McArthur Krishna, Bethany Brady Spalding, and Caitlin Connolly. Our Heavenly Family, Our Earthly Families. Salt Lake City: Deseret Book, 2016. To be published August 22, 2016, available now for pre-order.
Ostensibly a book for children, Our Heavenly Family, Our Earthly Families by virtue of its publisher becomes a groundbreaking theological text for LDS grown-ups — who may have been taught not to discuss Heavenly Mother beyond occasional frail references, or who may even doubt Her existence and active involvement in the universe. (Microsoft Word underlines a capitalized “Her” in green, but not a capitalized “Him,” as I write this.)
It’s not that whatever Deseret Book publishes constitutes doctrine. It’s that this book’s publication, from the Church’s official publishing authority, grants church members permission to consider a true parallel between an earthly mother and our Heavenly Mother — framing the latter as a divine woman who loves us and is as actively engaged in our mortality as our Father. (“Our Heavenly Father and Heavenly Mother are involved, concerned parents who help our heavenly family.”) It grants us permission to ask questions about Her, an exercise the book models. (“How does it feel to know your Heavenly Parents love you?”) It perhaps even grants us permission to include Her in references to God that until now have almost always excluded Her, replacing “Heavenly Father” with “Heavenly Parents” wherever logical. These are not small things.
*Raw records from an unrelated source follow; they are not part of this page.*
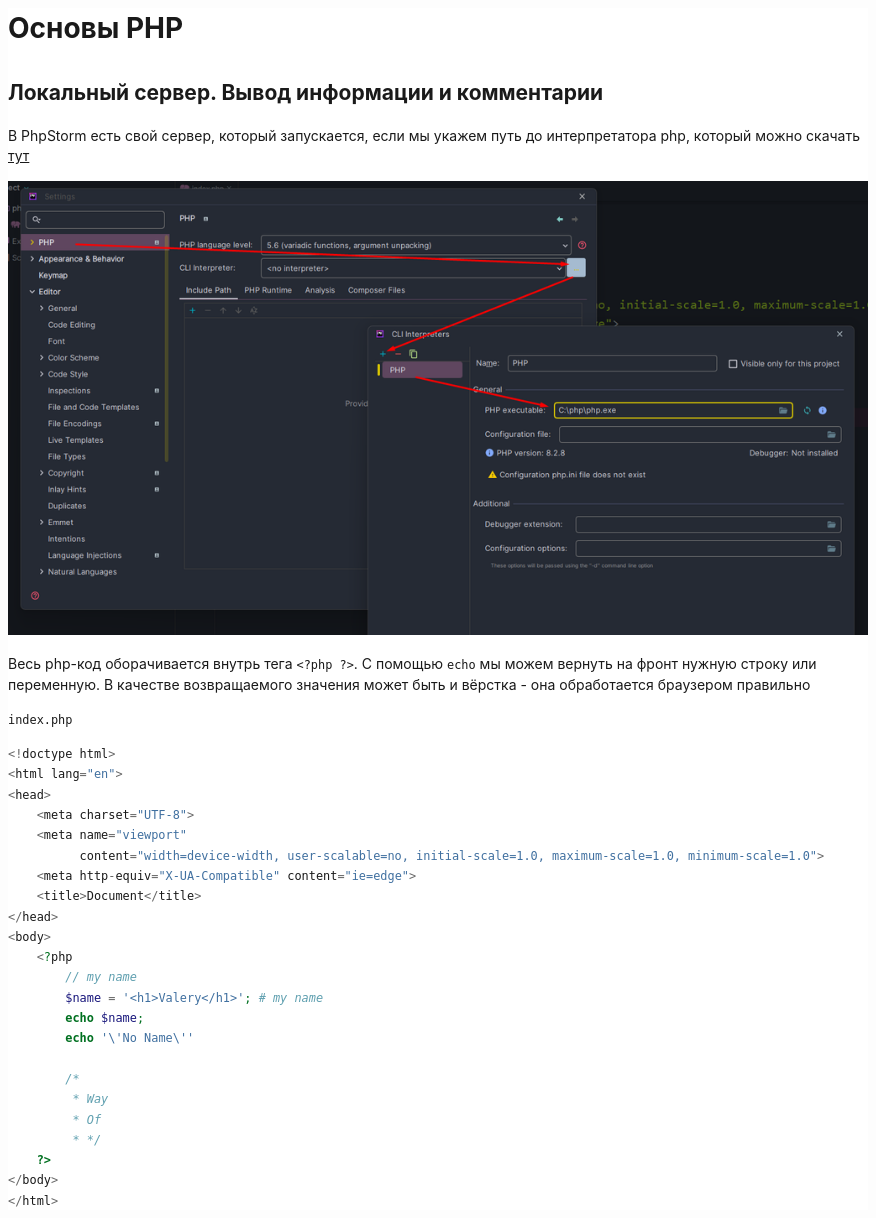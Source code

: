 
# Основы PHP

## Локальный сервер. Вывод информации и комментарии

В PhpStorm есть свой сервер, который запускается, если мы укажем путь до интерпретатора php, который можно скачать [тут](https://windows.php.net/download#php-8.2)

![](_png/Pasted%20image%2020230727191454.png)

Весь php-код оборачивается внутрь тега `<?php ?>`.
С помощью `echo` мы можем вернуть на фронт нужную строку или переменную. В качестве возвращаемого значения может быть и вёрстка - она обработается браузером правильно

`index.php`
```php
<!doctype html>
<html lang="en">
<head>
    <meta charset="UTF-8">
    <meta name="viewport"
          content="width=device-width, user-scalable=no, initial-scale=1.0, maximum-scale=1.0, minimum-scale=1.0">
    <meta http-equiv="X-UA-Compatible" content="ie=edge">
    <title>Document</title>
</head>
<body>
    <?php
        // my name
        $name = '<h1>Valery</h1>'; # my name
        echo $name;
        echo '\'No Name\''

        /*
         * Way
         * Of
         * */
    ?>
</body>
</html>
```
In spite of the earth-shifting potential of all of the above, authors McArthur Krishna and Bethany Brady Spalding present their simple, sweetly short lessons in clear, earnest paragraphs any child would understand and be drawn to. Each topic begins with a description of the pattern our Heavenly Parents have set for us, followed by a discussion of our earthly family life. Our Heavenly Family, Our Earthly Families describes how families make us more godlike — as we preserve hot water for the showerers to come, let Mom sleep in on Saturday, use games to make chores fun, help Dad bring in the groceries, practice yo-yoing, forgive each other… learn zydeco dancing. Creative examples of family joy and family struggles knit the book together in a delightful, truthful tapestry.
Krishna and Spalding present a very inclusive reality. I believe I could read this book as a married mother, as a single adult, as a childless woman, as an adoptive father — or as the child of a single parent, a step-parent, divorced parents — and feel it was written for me. The authors focus not so much on the structure of a family, as they do on a family’s purpose and potential. Lines such as “conflict is a part of family life,” and “what can you do to make your home a place where your family wants to be?” are an invitation to admit, accept, and address the challenges a family faces. With all this, Krishna and Spalding also celebrate the fun, the responsibilities, the joy, the growth, and the connection of family life.
Connection is the key theme. Not only do family members connect to each other as they help around the house, cultivate talents, comfort and forgive — they connect to their Heavenly Parents. The book quotes Elder Jeffrey R. Holland: “What would this world’s inhabitants pay to know that heavenly parents are reaching across those same streams and mountains and deserts, anxious to hold them close?” What indeed! Our Heavenly Family, Our Earthly Families urges us toward a connection not only with our Heavenly Father, but with our Mother. There is no reference in the book to Him unaccompanied by Her. Nineteen quotes from Church authorities scattered throughout the book reference Them together. (More than a fair number of women authorities are quoted alongside apostles and presidents of the Church). The cover art by Caitlin Connolly, unprecedented, depicts Heavenly Mother and Heavenly Father smiling over a colorful cornucopia of their children — their rich colors and shapes meet and blend, suggesting beautiful unity. Connection. All of Connolly’s impactful artwork, with its triangular themes, points us upward toward Them.
Scripture, as we have it, is mostly silent on the topic of a Heavenly Mother. We have little to go off of as we attempt to sharpen Her image in our theology. It is easy to wonder if the authors of Our Heavenly Family, and the authorities they quote, are creating Her in their own image: projecting onto heaven the devoted and powerful mother of our earthly ideals. But until new revelation illuminates the whole truth (in the hearts of seeking individuals, or for the general Church), we are left with this earthly family model on which to build our eternal hopes. It is a model we feel is deeply good, a model we love and hope for; a model wherein we progress, we stretch and become. These are feelings and experiences resonant with eternity.